──────── THE RECORDS

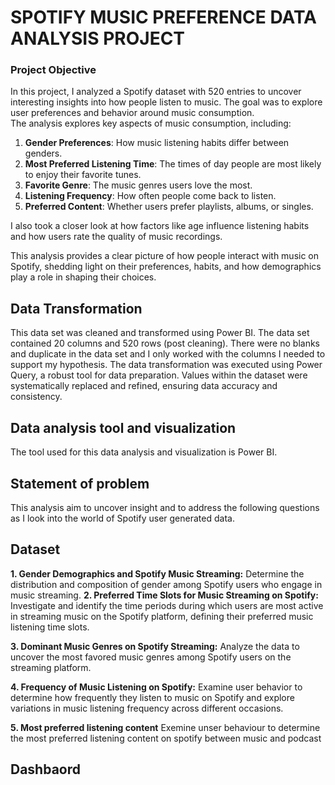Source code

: # SPOTIFY MUSIC PREFERENCE DATA ANALYSIS PROJECT
### Project Objective
In this project, I analyzed a Spotify dataset with 520 entries to uncover interesting insights into how people listen to music. The goal was to explore user preferences and behavior around music consumption.  
The analysis explores key aspects of music consumption, including:
1. **Gender Preferences**: How music listening habits differ between genders.  
2. **Most Preferred Listening Time**: The times of day people are most likely to enjoy their favorite tunes.  
3. **Favorite Genre**: The music genres users love the most.  
4. **Listening Frequency**: How often people come back to listen.  
5. **Preferred Content**: Whether users prefer playlists, albums, or singles.  

I also took a closer look at how factors like age influence listening habits and how users rate the quality of music recordings.  

This analysis provides a clear picture of how people interact with music on Spotify, shedding light on their preferences, habits, and how demographics play a role in shaping their choices.

## Data Transformation
This data set was cleaned and transformed using Power BI. The data set contained 20 columns and 
520 rows (post cleaning). There were no blanks and duplicate in the data set and I only worked with 
the columns I needed to support my hypothesis.
The data transformation was executed using Power Query, a robust tool for data preparation.
Values within the dataset were systematically replaced and refined, ensuring data accuracy and 
consistency.

## Data analysis tool and visualization
The tool used for this data analysis and visualization is Power BI.
## Statement of problem
This analysis aim to uncover insight and to address the following questions as I look into the world 
of Spotify user generated data.
## Dataset


**1. Gender Demographics and Spotify Music Streaming:**
Determine the distribution and composition of gender among Spotify users who 
engage in music streaming.
**2. Preferred Time Slots for Music Streaming on Spotify:**
Investigate and identify the time periods during which users are most active in 
streaming music on the Spotify platform, defining their preferred music listening 
time slots.

**3. Dominant Music Genres on Spotify Streaming:**
Analyze the data to uncover the most favored music genres among Spotify users on 
the streaming platform.

**4. Frequency of Music Listening on Spotify:**
Examine user behavior to determine how frequently they listen to music on Spotify 
and explore variations in music listening frequency across different occasions.

**5. Most preferred listening content**
Exemine unser behaviour to determine the most preferred listening content on spotify between music and podcast

## Dashbaord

────────────────

• [WHAT YOU ARE ASKED TO DO]: Look above for the line with "## Data Transformation" and the line with "on Spotify Streaming:**". Write out those two lines and all the lines between them, exactly, and no others.

• [ANSWER TO THIS PROBLEM]:
## Data Transformation
This data set was cleaned and transformed using Power BI. The data set contained 20 columns and 
520 rows (post cleaning). There were no blanks and duplicate in the data set and I only worked with 
the columns I needed to support my hypothesis.
The data transformation was executed using Power Query, a robust tool for data preparation.
Values within the dataset were systematically replaced and refined, ensuring data accuracy and 
consistency.

## Data analysis tool and visualization
The tool used for this data analysis and visualization is Power BI.
## Statement of problem
This analysis aim to uncover insight and to address the following questions as I look into the world 
of Spotify user generated data.
## Dataset


**1. Gender Demographics and Spotify Music Streaming:**
Determine the distribution and composition of gender among Spotify users who 
engage in music streaming.
**2. Preferred Time Slots for Music Streaming on Spotify:**
Investigate and identify the time periods during which users are most active in 
streaming music on the Spotify platform, defining their preferred music listening 
time slots.

**3. Dominant Music Genres on Spotify Streaming:**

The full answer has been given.